The great American road trip is a concept etched in the minds of travelers around the world. Books like Jack Kerouac’s “On The Road” and John Steinbeck’s “Grapes of Wrath”, songs like “ROUTE 66” and movies like “Easy Rider” highlight the open roads and amazing scenery of America’s Southwestern highways. Empty asphalt stretches through the hot dusty lands of last chance gas, cheap motels, and lonely cactus.
Photographers especially harbor secret desires of leaving it all behind in favor of an adventure through the American heartland between the coasts. Walker Evan’s portfolios of the vernacular, architecture concerned with domestic and functional rather than monumental buildings, and everyday people struggling to survive.
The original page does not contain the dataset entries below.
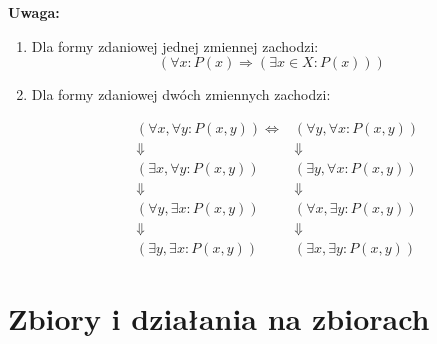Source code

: \documentclass[a5paper,8pt]{article}
\begin{document}
            \pagebreak
            {\large{\textbf{Uwaga:}}}
            \begin{enumerate}
                \item Dla formy zdaniowej jednej zmiennej zachodzi:
                \begin{equation*}
                    (\forall x : P(x) \Rightarrow (\exists x \in X : P(x)))
                \end{equation*}

                \item Dla formy zdaniowej dwóch zmiennych zachodzi:

                \begin{equation*}
                    \begin{aligned}
                        &( \forall x, \forall y : P(x, y) ) \Longleftrightarrow&( \forall y, \forall x : P(x,y)) \\
                        & \Downarrow & \Downarrow \\
                        &( \exists x, \forall y : P(x, y) ) & ( \exists y, \forall x : P(x,y)) \\
                        & \Downarrow & \Downarrow \\
                        &( \forall y, \exists x : P(x, y) ) & ( \forall x, \exists y : P(x,y)) \\
                        & \Downarrow & \Downarrow \\
                        &( \exists y, \exists x : P(x, y) ) & ( \exists x, \exists y : P(x,y))
                    \end{aligned}
                \end{equation*}

            \end{enumerate}



    \section{Zbiory i działania na zbiorach} %
    \label{sec:zbiory_i_dzialania_na_zbiorach}
\end{document}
Farms, truckers, laborers, signs trying to entice those passing through to slow down and stop for a moment.
The book that no doubt inspired a generation of photographers to hit the American highways and small towns was Robert Frank’s “The Americans”. Wildly popular in France and Europe no doubt even today you will find European photography enthusiasts on the highways and in the national parks inspired to make the great American road trip from this book.
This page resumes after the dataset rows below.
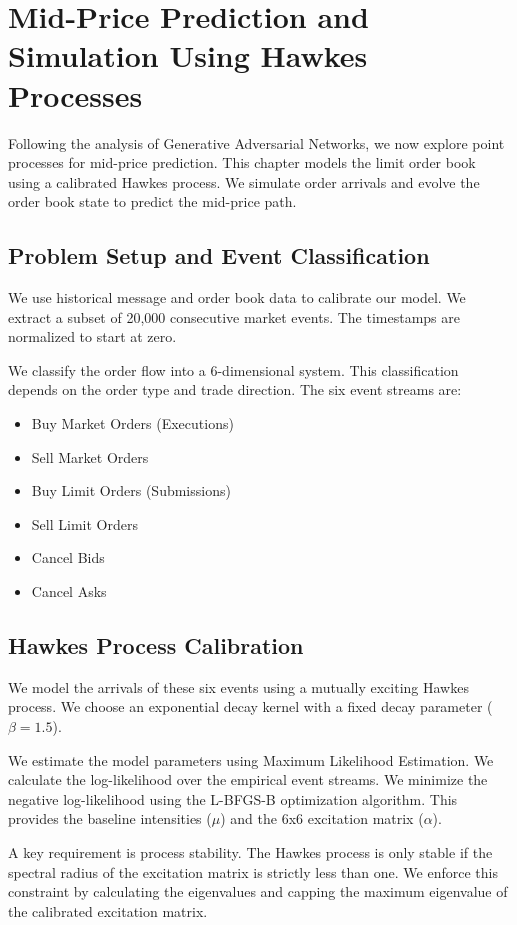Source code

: \chapter{Mid-Price Prediction and Simulation Using Hawkes Processes}

Following the analysis of Generative Adversarial Networks, we now explore point processes for mid-price prediction. This chapter models the limit order book using a calibrated Hawkes process. We simulate order arrivals and evolve the order book state to predict the mid-price path.

\section{Problem Setup and Event Classification}

We use historical message and order book data to calibrate our model. We extract a subset of 20,000 consecutive market events. The timestamps are normalized to start at zero.

We classify the order flow into a 6-dimensional system. This classification depends on the order type and trade direction. The six event streams are:
\begin{itemize}
    \item Buy Market Orders (Executions)
    \item Sell Market Orders
    \item Buy Limit Orders (Submissions)
    \item Sell Limit Orders
    \item Cancel Bids
    \item Cancel Asks
\end{itemize}

\section{Hawkes Process Calibration}

We model the arrivals of these six events using a mutually exciting Hawkes process. We choose an exponential decay kernel with a fixed decay parameter ($\beta = 1.5$).

We estimate the model parameters using Maximum Likelihood Estimation. We calculate the log-likelihood over the empirical event streams. We minimize the negative log-likelihood using the L-BFGS-B optimization algorithm. This provides the baseline intensities ($\mu$) and the 6x6 excitation matrix ($\alpha$).

A key requirement is process stability. The Hawkes process is only stable if the spectral radius of the excitation matrix is strictly less than one. We enforce this constraint by calculating the eigenvalues and capping the maximum eigenvalue of the calibrated excitation matrix.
The United States is a vast country with so many different regions and experiences of course from the great cities like New York City, Chicago, Los Angles, Houston, to regions like the Pacific Northwest, New England and south. Each with its own treasures, sights, food and even accents. But for many worldwide who grew up on a steady diet of Hollywood Westerns and car commercials, it’s the American Southwest – Nevada, Utah, Arizona, New Mexico that captures the imagination of the Great America Road Trip.